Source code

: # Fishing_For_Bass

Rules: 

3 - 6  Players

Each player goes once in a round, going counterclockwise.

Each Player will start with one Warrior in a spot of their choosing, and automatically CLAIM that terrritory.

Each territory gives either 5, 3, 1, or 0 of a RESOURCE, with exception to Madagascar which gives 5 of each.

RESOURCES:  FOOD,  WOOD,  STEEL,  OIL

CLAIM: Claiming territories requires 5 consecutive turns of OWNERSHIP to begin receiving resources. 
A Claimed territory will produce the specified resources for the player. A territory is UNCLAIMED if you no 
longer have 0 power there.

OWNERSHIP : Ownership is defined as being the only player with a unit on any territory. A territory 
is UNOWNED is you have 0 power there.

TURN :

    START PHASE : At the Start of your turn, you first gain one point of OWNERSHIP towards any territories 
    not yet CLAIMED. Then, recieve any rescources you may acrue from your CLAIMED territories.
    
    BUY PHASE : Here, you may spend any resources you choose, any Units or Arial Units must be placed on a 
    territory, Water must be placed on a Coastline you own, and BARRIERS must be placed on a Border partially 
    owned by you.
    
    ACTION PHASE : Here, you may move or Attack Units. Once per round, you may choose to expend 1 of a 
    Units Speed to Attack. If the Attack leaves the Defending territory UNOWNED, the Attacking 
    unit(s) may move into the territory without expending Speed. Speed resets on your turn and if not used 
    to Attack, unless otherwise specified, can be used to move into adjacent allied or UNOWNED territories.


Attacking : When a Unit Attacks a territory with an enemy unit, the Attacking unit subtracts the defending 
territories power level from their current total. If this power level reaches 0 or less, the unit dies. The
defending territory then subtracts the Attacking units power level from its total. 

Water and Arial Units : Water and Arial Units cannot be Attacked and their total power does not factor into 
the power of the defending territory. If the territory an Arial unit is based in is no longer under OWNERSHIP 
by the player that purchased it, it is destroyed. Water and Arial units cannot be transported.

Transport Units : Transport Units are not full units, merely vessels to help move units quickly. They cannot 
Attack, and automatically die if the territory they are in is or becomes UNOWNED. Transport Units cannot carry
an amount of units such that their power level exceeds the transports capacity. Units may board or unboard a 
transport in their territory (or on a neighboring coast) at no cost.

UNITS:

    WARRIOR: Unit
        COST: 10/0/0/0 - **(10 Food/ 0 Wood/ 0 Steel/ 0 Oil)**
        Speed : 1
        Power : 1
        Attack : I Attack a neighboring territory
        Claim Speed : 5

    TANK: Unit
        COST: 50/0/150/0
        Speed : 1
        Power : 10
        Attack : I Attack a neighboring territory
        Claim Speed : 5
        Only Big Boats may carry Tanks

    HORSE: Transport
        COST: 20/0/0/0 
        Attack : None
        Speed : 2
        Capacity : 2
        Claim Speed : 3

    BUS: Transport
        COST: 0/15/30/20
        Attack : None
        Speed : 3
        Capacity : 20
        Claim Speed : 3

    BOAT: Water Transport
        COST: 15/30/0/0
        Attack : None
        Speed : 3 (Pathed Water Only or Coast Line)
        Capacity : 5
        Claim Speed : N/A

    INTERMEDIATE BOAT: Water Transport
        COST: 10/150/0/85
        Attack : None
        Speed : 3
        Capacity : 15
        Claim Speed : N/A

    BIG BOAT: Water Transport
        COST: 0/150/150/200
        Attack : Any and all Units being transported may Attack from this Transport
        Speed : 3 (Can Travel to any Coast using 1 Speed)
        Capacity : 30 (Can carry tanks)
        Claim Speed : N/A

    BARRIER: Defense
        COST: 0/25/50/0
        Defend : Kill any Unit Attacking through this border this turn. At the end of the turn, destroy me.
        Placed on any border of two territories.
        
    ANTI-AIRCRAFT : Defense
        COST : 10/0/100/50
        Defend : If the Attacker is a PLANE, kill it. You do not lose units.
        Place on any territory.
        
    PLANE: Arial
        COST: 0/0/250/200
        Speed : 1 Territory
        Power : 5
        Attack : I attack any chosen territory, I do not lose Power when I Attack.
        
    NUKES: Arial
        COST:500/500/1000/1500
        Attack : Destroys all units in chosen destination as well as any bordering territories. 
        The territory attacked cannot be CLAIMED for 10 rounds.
========================================================================
### EXERCISE
Every entry above must appear again in the reply, exactly as it stands.

### YOUR SOLUTION
Source code

: # Fishing_For_Bass

Rules: 

3 - 6  Players

Each player goes once in a round, going counterclockwise.

Each Player will start with one Warrior in a spot of their choosing, and automatically CLAIM that terrritory.

Each territory gives either 5, 3, 1, or 0 of a RESOURCE, with exception to Madagascar which gives 5 of each.

RESOURCES:  FOOD,  WOOD,  STEEL,  OIL

CLAIM: Claiming territories requires 5 consecutive turns of OWNERSHIP to begin receiving resources. 
A Claimed territory will produce the specified resources for the player. A territory is UNCLAIMED if you no 
longer have 0 power there.

OWNERSHIP : Ownership is defined as being the only player with a unit on any territory. A territory 
is UNOWNED is you have 0 power there.

TURN :

    START PHASE : At the Start of your turn, you first gain one point of OWNERSHIP towards any territories 
    not yet CLAIMED. Then, recieve any rescources you may acrue from your CLAIMED territories.
    
    BUY PHASE : Here, you may spend any resources you choose, any Units or Arial Units must be placed on a 
    territory, Water must be placed on a Coastline you own, and BARRIERS must be placed on a Border partially 
    owned by you.
    
    ACTION PHASE : Here, you may move or Attack Units. Once per round, you may choose to expend 1 of a 
    Units Speed to Attack. If the Attack leaves the Defending territory UNOWNED, the Attacking 
    unit(s) may move into the territory without expending Speed. Speed resets on your turn and if not used 
    to Attack, unless otherwise specified, can be used to move into adjacent allied or UNOWNED territories.


Attacking : When a Unit Attacks a territory with an enemy unit, the Attacking unit subtracts the defending 
territories power level from their current total. If this power level reaches 0 or less, the unit dies. The
defending territory then subtracts the Attacking units power level from its total. 

Water and Arial Units : Water and Arial Units cannot be Attacked and their total power does not factor into 
the power of the defending territory. If the territory an Arial unit is based in is no longer under OWNERSHIP 
by the player that purchased it, it is destroyed. Water and Arial units cannot be transported.

Transport Units : Transport Units are not full units, merely vessels to help move units quickly. They cannot 
Attack, and automatically die if the territory they are in is or becomes UNOWNED. Transport Units cannot carry
an amount of units such that their power level exceeds the transports capacity. Units may board or unboard a 
transport in their territory (or on a neighboring coast) at no cost.

UNITS:

    WARRIOR: Unit
        COST: 10/0/0/0 - **(10 Food/ 0 Wood/ 0 Steel/ 0 Oil)**
        Speed : 1
        Power : 1
        Attack : I Attack a neighboring territory
        Claim Speed : 5

    TANK: Unit
        COST: 50/0/150/0
        Speed : 1
        Power : 10
        Attack : I Attack a neighboring territory
        Claim Speed : 5
        Only Big Boats may carry Tanks

    HORSE: Transport
        COST: 20/0/0/0 
        Attack : None
        Speed : 2
        Capacity : 2
        Claim Speed : 3

    BUS: Transport
        COST: 0/15/30/20
        Attack : None
        Speed : 3
        Capacity : 20
        Claim Speed : 3

    BOAT: Water Transport
        COST: 15/30/0/0
        Attack : None
        Speed : 3 (Pathed Water Only or Coast Line)
        Capacity : 5
        Claim Speed : N/A

    INTERMEDIATE BOAT: Water Transport
        COST: 10/150/0/85
        Attack : None
        Speed : 3
        Capacity : 15
        Claim Speed : N/A

    BIG BOAT: Water Transport
        COST: 0/150/150/200
        Attack : Any and all Units being transported may Attack from this Transport
        Speed : 3 (Can Travel to any Coast using 1 Speed)
        Capacity : 30 (Can carry tanks)
        Claim Speed : N/A

    BARRIER: Defense
        COST: 0/25/50/0
        Defend : Kill any Unit Attacking through this border this turn. At the end of the turn, destroy me.
        Placed on any border of two territories.
        
    ANTI-AIRCRAFT : Defense
        COST : 10/0/100/50
        Defend : If the Attacker is a PLANE, kill it. You do not lose units.
        Place on any territory.
        
    PLANE: Arial
        COST: 0/0/250/200
        Speed : 1 Territory
        Power : 5
        Attack : I attack any chosen territory, I do not lose Power when I Attack.
        
    NUKES: Arial
        COST:500/500/1000/1500
        Attack : Destroys all units in chosen destination as well as any bordering territories. 
        The territory attacked cannot be CLAIMED for 10 rounds.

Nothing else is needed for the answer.